The Zetas sent more than two dozen gunmen to force Alejandro Garza Tamez, 77, to leave his ranch in Padilla, was told Garza, known as “Don Alejo” which may or deliver his ranch to the cartel, or die.

The old employer refused. He took his hunting rifle, and fought with almost 30 members of the cartel Los Zetas, who were armed military style semi-automatic weapons and grenades.

Garza was shot to death, but not before he killed four of Los Zetas and injured two more, while the rest fled, fearing for their lives, officials said. Hours later, members of the Navy arrived and secured the family ranch for Garza.

Garza, who was in the lumber business, became a folk hero after the events of November 2010. It was hailed as national hero for [sic] news commentators and social media. Garza was praised as a role model for standing up to powerful and violent drug traffickers.

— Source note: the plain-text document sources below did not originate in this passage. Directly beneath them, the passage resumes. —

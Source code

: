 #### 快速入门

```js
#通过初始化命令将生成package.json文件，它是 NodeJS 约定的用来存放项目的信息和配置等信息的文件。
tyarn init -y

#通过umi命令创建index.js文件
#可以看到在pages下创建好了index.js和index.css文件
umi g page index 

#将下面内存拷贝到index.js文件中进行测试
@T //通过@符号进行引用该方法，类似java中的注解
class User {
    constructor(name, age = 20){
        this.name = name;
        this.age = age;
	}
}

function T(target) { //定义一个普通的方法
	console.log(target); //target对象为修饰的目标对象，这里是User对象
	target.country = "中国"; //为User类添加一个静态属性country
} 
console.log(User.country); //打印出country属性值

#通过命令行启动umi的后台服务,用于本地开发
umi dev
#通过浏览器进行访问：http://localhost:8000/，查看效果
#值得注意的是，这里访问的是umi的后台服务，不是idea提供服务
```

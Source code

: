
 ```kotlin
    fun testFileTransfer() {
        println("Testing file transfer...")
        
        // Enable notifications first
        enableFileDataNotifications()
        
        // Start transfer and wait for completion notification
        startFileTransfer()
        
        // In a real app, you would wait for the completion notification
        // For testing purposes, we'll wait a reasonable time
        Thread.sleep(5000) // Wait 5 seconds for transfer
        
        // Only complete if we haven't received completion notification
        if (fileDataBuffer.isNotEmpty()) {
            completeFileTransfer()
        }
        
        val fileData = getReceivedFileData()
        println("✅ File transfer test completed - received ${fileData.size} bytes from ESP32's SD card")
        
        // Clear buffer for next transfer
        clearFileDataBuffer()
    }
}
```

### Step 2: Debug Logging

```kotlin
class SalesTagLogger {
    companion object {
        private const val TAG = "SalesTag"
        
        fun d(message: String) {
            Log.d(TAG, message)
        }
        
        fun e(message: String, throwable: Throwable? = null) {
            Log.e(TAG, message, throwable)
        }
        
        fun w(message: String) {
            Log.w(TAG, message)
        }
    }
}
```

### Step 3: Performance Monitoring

The heroism of Don Alejo immortalized on Facebook.

An unfortunate phenomenon associated with the rise of the cartels in Mexico has been the adaptation of the corrido, a folk song celebrating the deeds of a hero, to the anti-heroic behavior of the cartels. These songs are called narcocorridos, and they are extremely popular with Mexican youth and with Latinos in the US Southwest. However, Don Alejo has his own corrido, if you’re interested.